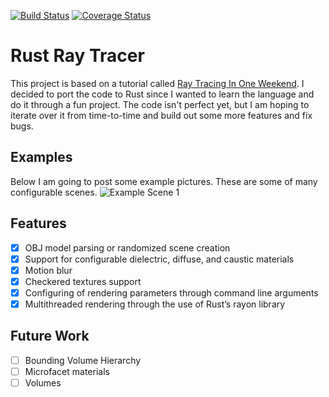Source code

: [![Build Status](https://travis-ci.org/tstullich/rust-pt.svg?branch=master)](https://travis-ci.org/tstullich/rust-pt)
[![Coverage Status](https://coveralls.io/repos/github/tstullich/rust-pt/badge.svg?branch=master)](https://coveralls.io/github/tstullich/rust-pt?branch=master)

# Rust Ray Tracer
This project is based on a tutorial called [Ray Tracing In One Weekend](https://in1weekend.blogspot.com/2016/01/ray-tracing-in-one-weekend.html).
I decided to port the code to Rust since I wanted to learn the language and do it through a fun project. The code isn't perfect yet, but
I am hoping to iterate over it from time-to-time and build out some more features and fix bugs.

## Examples
Below I am going to post some example pictures. These are some of many configurable scenes.
![Example Scene 1](https://i.imgur.com/hWEy03x.png)

## Features
- [x] OBJ model parsing or randomized scene creation
- [x] Support for configurable dielectric, diffuse, and caustic materials
- [x] Motion blur
- [x] Checkered textures support
- [x] Configuring of rendering parameters through command line arguments
- [x] Multithreaded rendering through the use of Rust’s rayon library

## Future Work
- [ ] Bounding Volume Hierarchy
- [ ] Microfacet materials
- [ ] Volumes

========================

[WHAT YOU WILL DO] Locate the word "rendering" in the data above. Copy every line carrying it.

[RESPONSE FOR THIS EXERCISE]
- [x] Configuring of rendering parameters through command line arguments
- [x] Multithreaded rendering through the use of Rust’s rayon library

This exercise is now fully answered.